Last week, we had "mixed but bad" results. The analysts had been calling for 418,000 new claims for 6/4, and we got 427,000 instead. On the other hand, looking at the unadjusted numbers for the week, we had 364,507 claims (a decrease of 12,914). The total number of people claiming benefits in all programs (for the week ending 5/21) fell to 7,601,344. Which was nice, except for the fact that a little math worked out that only 2.69% of the 453,343 people who stopped claiming benefits in all programs actually got back to work. That fact isn't nice at all.
But the Econoday-surveyed analysts, feeling optimistic, are calling for 420,000 initial claims for the week ending 6/11. Are they right? To find out, we turn now to - say it with me - the US Department of Labor's Unemployment Insurance Weekly Claims Report. And, once there, we'll get the initial wave of euphoria from good news out of the way: the 6/4 initial claims figures were adjusted upwards to 430,000, but the 6/11 seasonally adjusted initial claims figures come in at 414,000. Yes, expectations have been beaten.
On the down side, the unadjusted number of new claims for 6/11 comes in at 394,910, an increase of 30,403. That's not so good. The total number of people claiming benefits in all programs for the week ending 5/28 comes in at 7,401,228, a decrease of 200,116. But don't celebrate that figure yet: I have math skills, and those math skills are about to rain on that parade.

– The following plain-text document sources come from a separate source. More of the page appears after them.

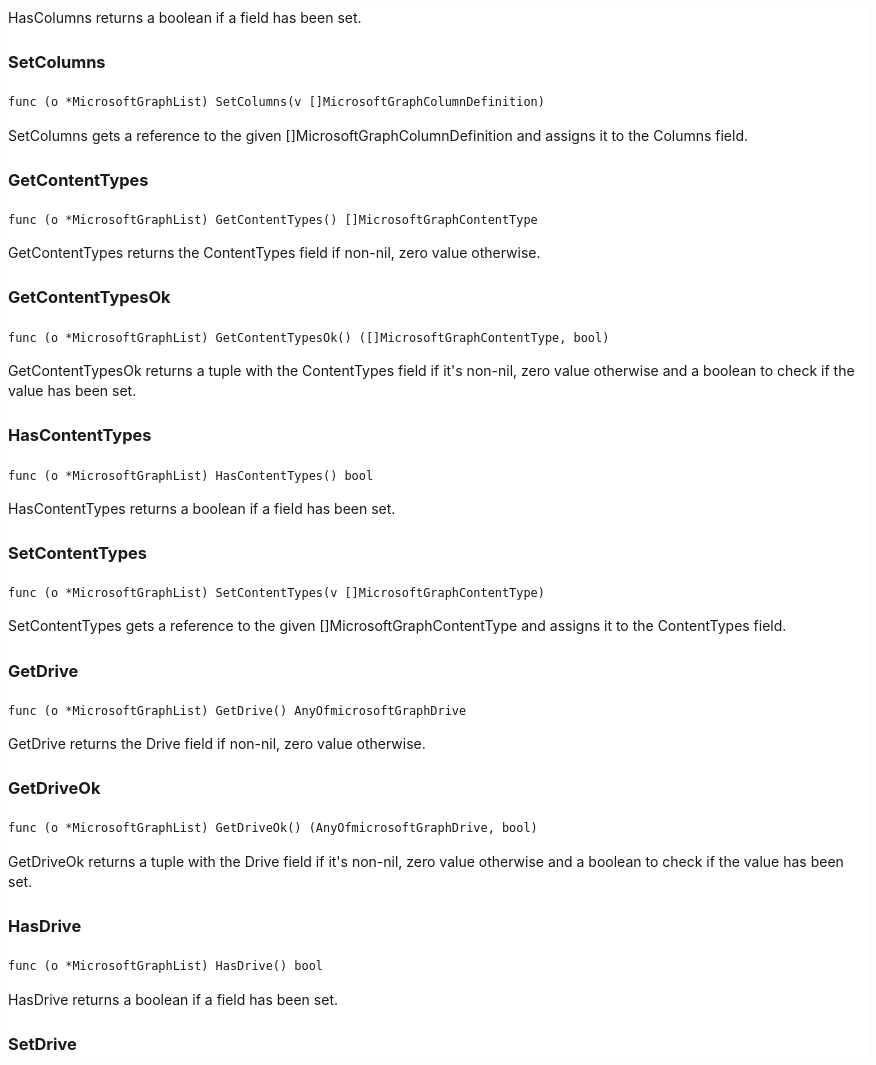 HasColumns returns a boolean if a field has been set.

### SetColumns

`func (o *MicrosoftGraphList) SetColumns(v []MicrosoftGraphColumnDefinition)`

SetColumns gets a reference to the given []MicrosoftGraphColumnDefinition and assigns it to the Columns field.

### GetContentTypes

`func (o *MicrosoftGraphList) GetContentTypes() []MicrosoftGraphContentType`

GetContentTypes returns the ContentTypes field if non-nil, zero value otherwise.

### GetContentTypesOk

`func (o *MicrosoftGraphList) GetContentTypesOk() ([]MicrosoftGraphContentType, bool)`

GetContentTypesOk returns a tuple with the ContentTypes field if it's non-nil, zero value otherwise
and a boolean to check if the value has been set.

### HasContentTypes

`func (o *MicrosoftGraphList) HasContentTypes() bool`

HasContentTypes returns a boolean if a field has been set.

### SetContentTypes

`func (o *MicrosoftGraphList) SetContentTypes(v []MicrosoftGraphContentType)`

SetContentTypes gets a reference to the given []MicrosoftGraphContentType and assigns it to the ContentTypes field.

### GetDrive

`func (o *MicrosoftGraphList) GetDrive() AnyOfmicrosoftGraphDrive`

GetDrive returns the Drive field if non-nil, zero value otherwise.

### GetDriveOk

`func (o *MicrosoftGraphList) GetDriveOk() (AnyOfmicrosoftGraphDrive, bool)`

GetDriveOk returns a tuple with the Drive field if it's non-nil, zero value otherwise
and a boolean to check if the value has been set.

### HasDrive

`func (o *MicrosoftGraphList) HasDrive() bool`

HasDrive returns a boolean if a field has been set.

### SetDrive
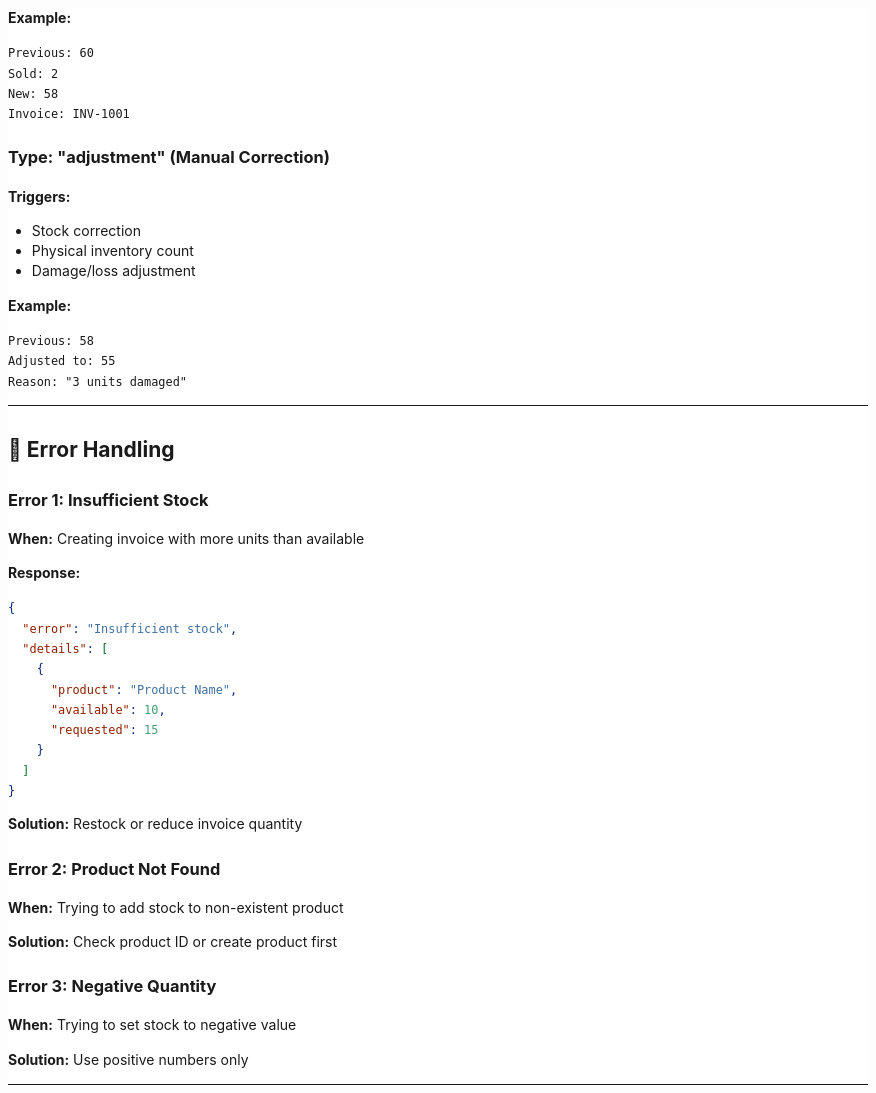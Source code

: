 **Example:**
```
Previous: 60
Sold: 2
New: 58
Invoice: INV-1001
```

### Type: "adjustment" (Manual Correction)
**Triggers:**
- Stock correction
- Physical inventory count
- Damage/loss adjustment

**Example:**
```
Previous: 58
Adjusted to: 55
Reason: "3 units damaged"
```

---

## 🚨 Error Handling

### Error 1: Insufficient Stock
**When:** Creating invoice with more units than available

**Response:**
```json
{
  "error": "Insufficient stock",
  "details": [
    {
      "product": "Product Name",
      "available": 10,
      "requested": 15
    }
  ]
}
```

**Solution:** Restock or reduce invoice quantity

### Error 2: Product Not Found
**When:** Trying to add stock to non-existent product

**Solution:** Check product ID or create product first

### Error 3: Negative Quantity
**When:** Trying to set stock to negative value

**Solution:** Use positive numbers only

---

The week ending 5/21 had 7,601,344 people claiming benefits in all programs. The week ending 5/28 added 377,421 first time claimants to that number, but came in at a total of 7,401,228 total claimants in all programs at week end. That means 7,601,344 + 377,421 - 7,401,228 = 577,537 people stopped claiming unemployment benefits in the week ending 5/28.
Now, we know from May's Employment Situation report that only 54,000 nonfarm jobs were created in May. That works out to 1742 jobs per day, or 12,194 nonfarm jobs per week. In other words, only about 2.11% of the people that stopped claiming benefits in all programs did so because they got nonfarm work. It is probably reasonable to assume that a far smaller percentage got farm work. The rest? Some probably went back to school, or became full-time homemakers, or something like that. The majority, however, probably just ran out of benefits.
But, hey! We beat expectations!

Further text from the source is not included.